Конечно, никто меня не понял, и я ушла собирать мужа на работу и заворачивать ему забутовку.
Оказывается, баба Тоня всё это время пролежала в ванной, где упала, принимая душ, и не смогла встать. Её увезли и она, вскоре, умерла в больнице. От неё пришли тараканы, потом мыши, с которыми я боролась месяца два… Потом нашлась бабкина троюродная сестра, сделала ремонт в квартире и выветривала вонючее жилище покойной около лдвух месяцев. Коты рассосались, в квартиру заехали новокузнецкие ребята с ребёнком и жизнь снова встала на вечные рельсы.
Но мне казалось, что бабка получила за Колька, не иначе. Должна же быть хоть какая-то высшая справедливость!
Семистрельная
Мы семейно любили экзистенциальные темы. Призраки, ходящие по квартире и стучащие « бамбушками», летающие вещи, могильная землица в серванте, след от пропавшей монашки на полу, заботливо укрытый чехословацким паласом… Матушка моя обожала нагонять жуть и сама страшно её боялась. А я привыкла с детства. Моя мощная бабка, наследница коломенских старообрядцев, ещё пятилетней водила меня на похороны.
Хотя похороны и поминки были постоянным явлением моего чуть ли не молочного детства, я помню только одни, на Рогожской заставе, как мы собрались тогда с незнакомыми старухами в единоверческой церкви, где меня крестили грудным младенцем. Это был восемьдесят четвертый год, я была страшно молода, а бабульки вокруг просто собрание мумий. Я помню настоящую поминальную кутью из разопревшей полбы с медом и черными надутыми изюминками. Помню, как сухие локти старух в самошитых тяжёлых, мшистых платьях с запахом, задевали мою голову, покрытую платком.
– Покройся, озорница, – говорила строгая бабушка, когда я пыталась его снять с остриженной, скользкой головы.

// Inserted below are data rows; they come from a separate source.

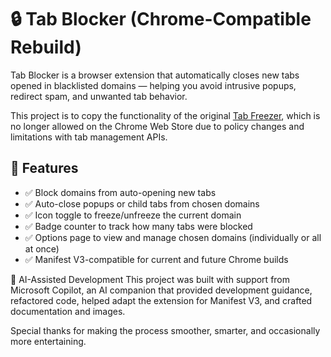 # 🔒 Tab Blocker (Chrome-Compatible Rebuild)

Tab Blocker is a browser extension that automatically closes new tabs opened in blacklisted domains — helping you avoid intrusive popups, redirect spam, and unwanted tab behavior.

This project is to copy the functionality of the original [Tab Freezer](https://github.com/lynk/webext-tabfreezer), which is no longer allowed on the Chrome Web Store due to policy changes and limitations with tab management APIs.

## 🚀 Features

- ✅ Block domains from auto-opening new tabs
- ✅ Auto-close popups or child tabs from chosen domains
- ✅ Icon toggle to freeze/unfreeze the current domain
- ✅ Badge counter to track how many tabs were blocked
- ✅ Options page to view and manage chosen domains (individually or all at once)
- ✅ Manifest V3-compatible for current and future Chrome builds

🤖 AI-Assisted Development
This project was built with support from Microsoft Copilot, an AI companion that provided development guidance, refactored code, helped adapt the extension for Manifest V3, and crafted documentation and images.

Special thanks for making the process smoother, smarter, and occasionally more entertaining.
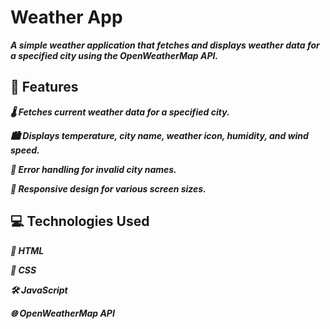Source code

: # Weather App
***A simple weather application that fetches and displays weather data for a specified city using the OpenWeatherMap API.***

## 🌟 Features

***🌡️ Fetches current weather data for a specified city.***

***🏙️ Displays temperature, city name, weather icon, humidity, and wind speed.***

***🚫 Error handling for invalid city names.***

***📱 Responsive design for various screen sizes.***

## 💻 Technologies Used

***🧱 HTML***

***🎨 CSS***

***🛠️ JavaScript***

***🌐 OpenWeatherMap API***
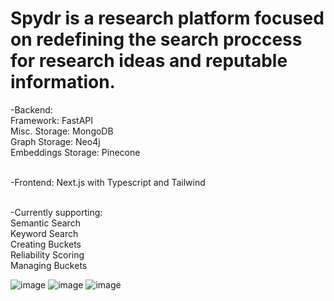  # Spydr is a research platform focused on redefining the search proccess for research ideas and reputable information.
-Backend: <br>
     Framework: FastAPI<br>
     Misc. Storage: MongoDB<br>
     Graph Storage: Neo4j<br>
     Embeddings Storage: Pinecone<br><br>
     
-Frontend: Next.js with Typescript and Tailwind<br><br>

-Currently supporting: <br>
Semantic Search<br>
Keyword Search<br>
Creating Buckets<br>
Reliability Scoring<br>
Managing Buckets<br>

![image](https://github.com/user-attachments/assets/6d385351-0c9d-46bc-a3db-02d6d85f6d7f)
![image](https://github.com/user-attachments/assets/cac2cfb7-58fd-4cb2-818c-992dee48be85)
![image](https://github.com/user-attachments/assets/970d6fa5-3f37-4715-a334-1f200761ec29)


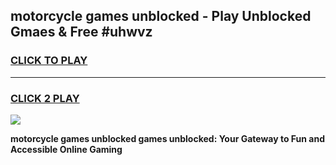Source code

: 
## motorcycle games unblocked - Play Unblocked Gmaes & Free #uhwvz
<h3>
<a href="https://news.freeplayer.one?title=motorcycle_games_unblocked&ref=03M">CLICK TO PLAY</a></h3>
<hr>

<h3>
<a href="https://news.freeplayer.one?title=motorcycle_games_unblocked&ref=03M">CLICK 2 PLAY</a>
  
</h3>

<a href="https://news.freeplayer.one?title=motorcycle_games_unblocked&ref=03M"><img src="https://clearcache.store/games.png"></a>


**motorcycle games unblocked games unblocked: Your Gateway to Fun and Accessible Online Gaming**
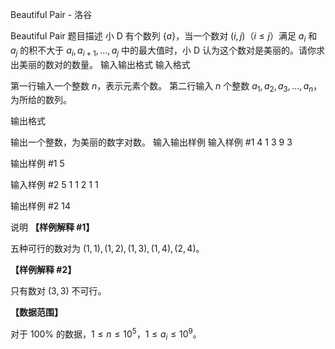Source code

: 



Beautiful Pair - 洛谷














Beautiful Pair
题目描述
小 D 有个数列 $\{a\}$，当一个数对 $(i,j)$（$i \le j$）满足 $a_i$ 和 $a_j$ 的积不大于 $a_i, a_{i+1}, \ldots, a_j$ 中的最大值时，小 D 认为这个数对是美丽的。请你求出美丽的数对的数量。
输入输出格式
输入格式

第一行输入一个整数 $n$，表示元素个数。
第二行输入 $n$ 个整数 $a_1,a_2,a_3,\ldots,a_n$，为所给的数列。

输出格式

输出一个整数，为美丽的数字对数。
输入输出样例
输入样例 #1
4
1 3 9 3

输出样例 #1
5

输入样例 #2
5
1 1 2 1 1

输出样例 #2
14

说明
**【样例解释 #1】**

五种可行的数对为 $(1,1), (1,2), (1,3), (1,4), (2,4)$。

**【样例解释 #2】**

只有数对 $(3,3)$ 不可行。

**【数据范围】**

对于 $100 \%$ 的数据，$1\le n\le{10}^5$，$1\le a_i\le{10}^9$。






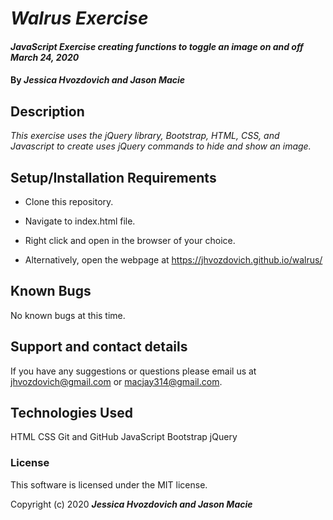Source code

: # _Walrus Exercise_

#### _JavaScript Exercise creating functions to toggle an image on and off March 24, 2020_

#### By _**Jessica Hvozdovich and Jason Macie**_

## Description

_This exercise uses the jQuery library, Bootstrap, HTML, CSS, and Javascript to create uses jQuery commands to hide and show an image._

## Setup/Installation Requirements

* Clone this repository.
* Navigate to index.html file.
* Right click and open in the browser of your choice.

* Alternatively, open the webpage at https://jhvozdovich.github.io/walrus/


## Known Bugs

No known bugs at this time.

## Support and contact details

If you have any suggestions or questions please email us at jhvozdovich@gmail.com or macjay314@gmail.com.

## Technologies Used

HTML
CSS
Git and GitHub
JavaScript
Bootstrap
jQuery

### License

This software is licensed under the MIT license.

Copyright (c) 2020 **_Jessica Hvozdovich and Jason Macie_**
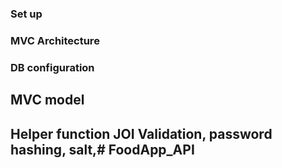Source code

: ### Set up

### MVC Architecture 

### DB configuration

## MVC model

## Helper function JOI Validation, password hashing, salt,# FoodApp_API
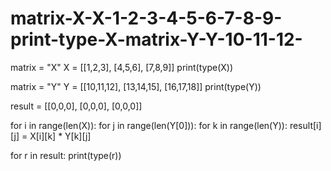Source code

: # matrix-X-X-1-2-3-4-5-6-7-8-9-print-type-X-matrix-Y-Y-10-11-12-
matrix = "X"
X = [[1,2,3],
    [4,5,6],
    [7,8,9]]
print(type(X))

matrix = "Y"
Y = [[10,11,12],
    [13,14,15],
    [16,17,18]]
print(type(Y))

result = [[0,0,0],
         [0,0,0],
         [0,0,0]]

for i in range(len(X)):
   for j in range(len(Y[0])):
      for k in range(len(Y)):
         result[i][j] = X[i][k] * Y[k][j]

for r in result:
print(type(r))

Та мёртвая, единственная, влипла мне в память ещё и потому, что её звали, как меня. И сам храм, весёлый, нарядный, летний, с мельтешащими огоньками свечей, высоко стоящих над моей головой.
– Неужели можно быть такой жёлтой и сухой, и одновременно быть Катей? – думала я тогда, копаясь в мелких мыслях о вечном.
– Крестися, Катерина, Осподи, на лоб, Спаси, на пуп, Сохрани на правое плечо, Помилуй… на левое и добавь,,Мя,,
– А что это:,,мя,,?
– Меня, значит. Но ты говори:,,мя,,
Но вот это всё схлынуло. Время вытрясло шелуху и окалину, осталось только то, что было врезано намертво божьими резцами. Для чего? Для меня, для составления меня такой, какой я должна была стать.
Со временем ушли навсегда традиции прощания и траурные марши с пьяными задрогшими музыкантами, идущими за похоронными процессиями по дворам, за торжественными черными машинами, роняющими лепестки искусственных цветов и часто сами цветы под ноги провожающих.
А ведь кажется это всё вот оно, ещё рядом.
Моя бабушка была последней в доме, кого хоронили по – старинному, в землю Люблинского кладбища, в старой его части, где тогда ещё не было огромных площадей черного мрамора, семейных армянских могил. А прощались с ней у подъезда, поставив гроб на табуретки.
Это было начало двухтысячных годов. Сейчас всё изменилось в корне.
Тихо приезжает труповозка, тихо выволакивают мертвеца, чтобы особо нежные соседи не дай бог не депресснули от такого зрелища. Смерть приходит тихо, тайно. Она тоже толерантна к людям, у которых мода на искусственную скорбь. Они ведь все теперь чужие, эти соседи. И не надо им ни с кем прощаться. Некоторые заказывают домашнее отпевание, но тоже как – то осторожно.